Bet has put forward a fresh takeover bid for PointsBet, contradicting PointsBet's apparent satisfaction with the MIXI proposal.

Betr Proposes a New Agreement to Resume Collaboration with PointsBet
Betr Proposes a New Agreement to Resume Collaboration with PointsBet

Betr Proposes a Fresh Strategy for PointsBet's Point-scoring Battle

In a recent development, **Betr** has put forth an improved all-share takeover proposal for **PointsBet**, valuing the latter at up to AU$1.89 per share when accounting for projected synergies[1]. This offer, structured as a share swap of 3.81 Betr shares for each PointsBet share, is set to open on 31st July 2025 and close on 8th September 2025, subject to extension[1].
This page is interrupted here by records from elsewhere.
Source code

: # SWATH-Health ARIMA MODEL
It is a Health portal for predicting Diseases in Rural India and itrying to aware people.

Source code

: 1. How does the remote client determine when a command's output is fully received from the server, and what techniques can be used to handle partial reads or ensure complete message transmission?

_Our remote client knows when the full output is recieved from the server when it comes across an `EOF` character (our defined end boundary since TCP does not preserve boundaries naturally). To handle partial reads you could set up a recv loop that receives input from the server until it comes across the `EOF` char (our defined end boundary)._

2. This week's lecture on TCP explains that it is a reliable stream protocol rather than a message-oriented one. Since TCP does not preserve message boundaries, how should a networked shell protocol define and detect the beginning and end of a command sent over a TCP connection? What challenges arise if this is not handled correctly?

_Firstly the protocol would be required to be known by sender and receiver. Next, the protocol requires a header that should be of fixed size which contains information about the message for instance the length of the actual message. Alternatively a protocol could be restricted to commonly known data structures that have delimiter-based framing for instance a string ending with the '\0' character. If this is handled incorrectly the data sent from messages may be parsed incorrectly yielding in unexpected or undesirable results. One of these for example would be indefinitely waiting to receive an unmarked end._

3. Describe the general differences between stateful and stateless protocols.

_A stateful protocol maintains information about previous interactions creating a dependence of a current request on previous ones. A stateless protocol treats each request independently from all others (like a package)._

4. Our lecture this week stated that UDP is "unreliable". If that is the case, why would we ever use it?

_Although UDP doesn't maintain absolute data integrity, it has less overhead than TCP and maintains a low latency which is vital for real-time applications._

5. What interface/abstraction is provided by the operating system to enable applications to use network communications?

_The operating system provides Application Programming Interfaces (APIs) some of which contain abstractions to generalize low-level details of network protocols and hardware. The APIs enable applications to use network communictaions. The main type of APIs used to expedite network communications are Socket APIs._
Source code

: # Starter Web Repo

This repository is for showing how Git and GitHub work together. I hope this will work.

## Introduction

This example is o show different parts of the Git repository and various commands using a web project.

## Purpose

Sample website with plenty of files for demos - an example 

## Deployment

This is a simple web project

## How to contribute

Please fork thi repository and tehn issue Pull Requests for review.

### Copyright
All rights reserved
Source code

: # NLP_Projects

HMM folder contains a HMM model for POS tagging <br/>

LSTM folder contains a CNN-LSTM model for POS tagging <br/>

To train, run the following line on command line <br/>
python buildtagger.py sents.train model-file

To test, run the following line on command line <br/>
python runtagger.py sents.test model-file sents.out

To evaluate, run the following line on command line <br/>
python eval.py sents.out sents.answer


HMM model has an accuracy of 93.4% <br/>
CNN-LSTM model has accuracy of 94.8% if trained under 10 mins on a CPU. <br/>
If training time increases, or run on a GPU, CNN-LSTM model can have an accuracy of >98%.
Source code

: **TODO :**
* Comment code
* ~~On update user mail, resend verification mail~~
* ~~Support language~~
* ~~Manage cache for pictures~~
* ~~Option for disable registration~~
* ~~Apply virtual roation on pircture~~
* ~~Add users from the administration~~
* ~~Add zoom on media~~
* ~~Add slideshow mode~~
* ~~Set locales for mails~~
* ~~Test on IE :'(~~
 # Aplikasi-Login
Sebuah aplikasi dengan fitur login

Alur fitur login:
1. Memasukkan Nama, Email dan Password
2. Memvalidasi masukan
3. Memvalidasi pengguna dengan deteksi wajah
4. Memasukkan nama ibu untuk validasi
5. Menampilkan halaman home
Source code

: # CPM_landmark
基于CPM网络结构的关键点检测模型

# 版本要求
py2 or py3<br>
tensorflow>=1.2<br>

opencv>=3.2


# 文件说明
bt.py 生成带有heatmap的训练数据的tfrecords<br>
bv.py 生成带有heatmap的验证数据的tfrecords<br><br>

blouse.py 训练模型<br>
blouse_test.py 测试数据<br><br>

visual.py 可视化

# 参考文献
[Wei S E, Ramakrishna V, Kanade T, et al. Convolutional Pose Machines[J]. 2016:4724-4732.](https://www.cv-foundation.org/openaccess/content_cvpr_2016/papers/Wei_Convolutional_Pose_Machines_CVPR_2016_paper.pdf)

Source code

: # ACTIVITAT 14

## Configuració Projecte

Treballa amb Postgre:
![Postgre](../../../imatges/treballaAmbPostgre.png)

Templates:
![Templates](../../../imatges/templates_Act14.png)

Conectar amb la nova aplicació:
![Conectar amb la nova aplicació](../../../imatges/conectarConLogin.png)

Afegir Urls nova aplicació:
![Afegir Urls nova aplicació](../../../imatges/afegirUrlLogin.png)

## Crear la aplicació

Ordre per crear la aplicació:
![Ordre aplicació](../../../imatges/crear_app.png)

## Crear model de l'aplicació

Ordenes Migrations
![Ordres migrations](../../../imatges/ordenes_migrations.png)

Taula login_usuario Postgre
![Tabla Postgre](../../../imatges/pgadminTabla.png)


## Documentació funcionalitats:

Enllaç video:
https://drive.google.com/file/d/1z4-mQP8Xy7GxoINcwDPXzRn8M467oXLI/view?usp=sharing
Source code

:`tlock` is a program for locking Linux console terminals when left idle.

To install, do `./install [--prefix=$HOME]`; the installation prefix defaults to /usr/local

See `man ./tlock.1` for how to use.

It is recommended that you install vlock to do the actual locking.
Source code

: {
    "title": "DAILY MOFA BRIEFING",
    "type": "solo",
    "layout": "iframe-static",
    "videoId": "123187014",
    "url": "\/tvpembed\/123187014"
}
The initial response to Betr's proposal was met with concerns about projected synergies by PointsBet, but these concerns were later alleviated[1]. Notably, Betr's earlier criticism of PointsBet's leadership was due to a technical failure that failed to account for Betr's votes in the initial voting process[1].

Betr's offer contrasts with the earlier all-cash offer of AU$1.20 per share from **MIXI**, which had already received regulatory approvals but failed to pass the shareholder vote threshold due to Betr's intervention[1]. If the deal with Betr goes through, PointsBet shareholders could potentially gain up to AU$44.9 million in synergies[1].

A comparison of the two offers reveals that MIXI's bid is a straightforward cash deal, offering immediate certainty, while Betr's offer involves shares in a merged entity and includes a promise of significant future value from cost synergies[1][3].

PointsBet, however, maintains that MIXI's offer is superior, citing the certainty of cash and the regulatory approvals already in place[2]. MIXI has yet to respond to Betr's improved offer, and the final outcome remains uncertain[1].

Betr is leveraging its existing 19.6% stake in PointsBet and arguing that shareholders should consider the long-term upside of a merged, ASX-listed digital wagering operator, rather than the immediate cash offer from MIXI[1][3]. The acquisition battle for PointsBet is ongoing, with Betr offering a marginally higher nominal value and a case for future upside through synergies and equity in a combined company, while MIXI's offer provides immediate cash and greater transactional certainty[1][2][3].

The outcome now depends on shareholder sentiment, regulatory developments, and whether either party is willing to further improve its terms. The combined business is envisioned to be the start of a value creation journey for both Betr and PointsBet shareholders.

  1. In light of the contrasting offers from Betr and MIXI, the sportsbook industry is witnessing a fascinating business battle for PointsBet, with shareholders weighing the immediate cash offer from MIXI against the potential long-term value and synergies promised by Betr.
  2. The finance landscape of the online sports betting business is undergoing a significant shift, as the competition between Betr's equity-focused offer and MIXI's cash-only bid could set precedents for future mergers and acquisitions within the industry.